● Prompt: Look through the lines below and extract any with the word "TMUI".

(Source records)
*** Begin section ***

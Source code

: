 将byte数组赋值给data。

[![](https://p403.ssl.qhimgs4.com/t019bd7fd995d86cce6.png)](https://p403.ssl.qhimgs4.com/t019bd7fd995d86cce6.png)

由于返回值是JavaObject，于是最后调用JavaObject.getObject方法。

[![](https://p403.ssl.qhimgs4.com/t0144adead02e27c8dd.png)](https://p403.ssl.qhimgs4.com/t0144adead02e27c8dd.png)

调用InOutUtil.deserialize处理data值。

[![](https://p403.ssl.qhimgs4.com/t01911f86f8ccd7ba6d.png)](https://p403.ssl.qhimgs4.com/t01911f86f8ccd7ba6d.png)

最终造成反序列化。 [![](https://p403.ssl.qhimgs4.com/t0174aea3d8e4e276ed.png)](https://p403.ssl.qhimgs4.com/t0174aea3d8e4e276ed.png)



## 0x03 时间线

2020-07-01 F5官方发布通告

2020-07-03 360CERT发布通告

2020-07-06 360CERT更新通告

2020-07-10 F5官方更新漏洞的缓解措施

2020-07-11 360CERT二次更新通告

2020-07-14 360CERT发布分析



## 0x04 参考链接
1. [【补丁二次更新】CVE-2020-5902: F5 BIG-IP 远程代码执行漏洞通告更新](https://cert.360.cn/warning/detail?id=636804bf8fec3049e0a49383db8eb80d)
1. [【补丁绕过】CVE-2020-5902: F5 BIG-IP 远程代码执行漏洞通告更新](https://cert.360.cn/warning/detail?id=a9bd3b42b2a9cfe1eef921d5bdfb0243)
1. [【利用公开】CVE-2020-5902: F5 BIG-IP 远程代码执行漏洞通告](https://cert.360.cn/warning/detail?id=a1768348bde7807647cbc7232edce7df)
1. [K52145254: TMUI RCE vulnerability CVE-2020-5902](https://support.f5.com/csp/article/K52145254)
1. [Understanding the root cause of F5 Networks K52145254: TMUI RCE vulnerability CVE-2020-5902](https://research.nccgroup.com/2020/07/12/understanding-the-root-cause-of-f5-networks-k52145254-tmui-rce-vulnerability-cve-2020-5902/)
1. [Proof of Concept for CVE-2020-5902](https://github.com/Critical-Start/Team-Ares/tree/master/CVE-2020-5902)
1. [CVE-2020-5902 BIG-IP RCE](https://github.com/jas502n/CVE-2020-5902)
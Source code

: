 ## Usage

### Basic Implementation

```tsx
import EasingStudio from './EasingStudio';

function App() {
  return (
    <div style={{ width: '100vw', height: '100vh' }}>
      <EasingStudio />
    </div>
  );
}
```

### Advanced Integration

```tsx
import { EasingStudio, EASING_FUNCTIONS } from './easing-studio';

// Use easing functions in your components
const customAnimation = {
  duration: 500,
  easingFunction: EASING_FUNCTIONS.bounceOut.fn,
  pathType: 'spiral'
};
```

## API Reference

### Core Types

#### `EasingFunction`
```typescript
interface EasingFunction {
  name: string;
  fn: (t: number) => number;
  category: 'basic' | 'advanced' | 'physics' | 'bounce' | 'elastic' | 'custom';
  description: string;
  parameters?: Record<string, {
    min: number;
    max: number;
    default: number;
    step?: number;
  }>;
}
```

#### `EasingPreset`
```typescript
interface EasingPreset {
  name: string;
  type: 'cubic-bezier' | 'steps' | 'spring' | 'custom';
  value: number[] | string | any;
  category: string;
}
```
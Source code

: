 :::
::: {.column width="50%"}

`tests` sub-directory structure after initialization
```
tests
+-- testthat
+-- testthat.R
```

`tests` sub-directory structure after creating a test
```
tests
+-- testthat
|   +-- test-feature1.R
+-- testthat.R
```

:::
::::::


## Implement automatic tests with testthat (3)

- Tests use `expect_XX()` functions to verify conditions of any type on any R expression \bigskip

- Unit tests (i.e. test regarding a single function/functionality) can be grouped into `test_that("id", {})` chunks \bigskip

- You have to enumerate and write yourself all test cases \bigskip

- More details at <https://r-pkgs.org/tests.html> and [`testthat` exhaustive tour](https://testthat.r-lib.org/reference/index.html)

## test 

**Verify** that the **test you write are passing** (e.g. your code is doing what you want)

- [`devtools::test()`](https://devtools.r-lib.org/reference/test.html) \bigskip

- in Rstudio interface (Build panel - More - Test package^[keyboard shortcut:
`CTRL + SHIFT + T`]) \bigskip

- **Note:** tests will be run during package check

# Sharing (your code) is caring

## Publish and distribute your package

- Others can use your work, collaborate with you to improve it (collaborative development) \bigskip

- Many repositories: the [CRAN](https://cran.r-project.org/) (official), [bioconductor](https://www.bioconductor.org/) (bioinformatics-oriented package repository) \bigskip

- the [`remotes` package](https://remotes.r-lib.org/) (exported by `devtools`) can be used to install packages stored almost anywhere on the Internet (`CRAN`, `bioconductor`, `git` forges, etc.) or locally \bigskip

*** End section ***

● Solution to the exercise:
1. [K52145254: TMUI RCE vulnerability CVE-2020-5902](https://support.f5.com/csp/article/K52145254)
1. [Understanding the root cause of F5 Networks K52145254: TMUI RCE vulnerability CVE-2020-5902](https://research.nccgroup.com/2020/07/12/understanding-the-root-cause-of-f5-networks-k52145254-tmui-rce-vulnerability-cve-2020-5902/)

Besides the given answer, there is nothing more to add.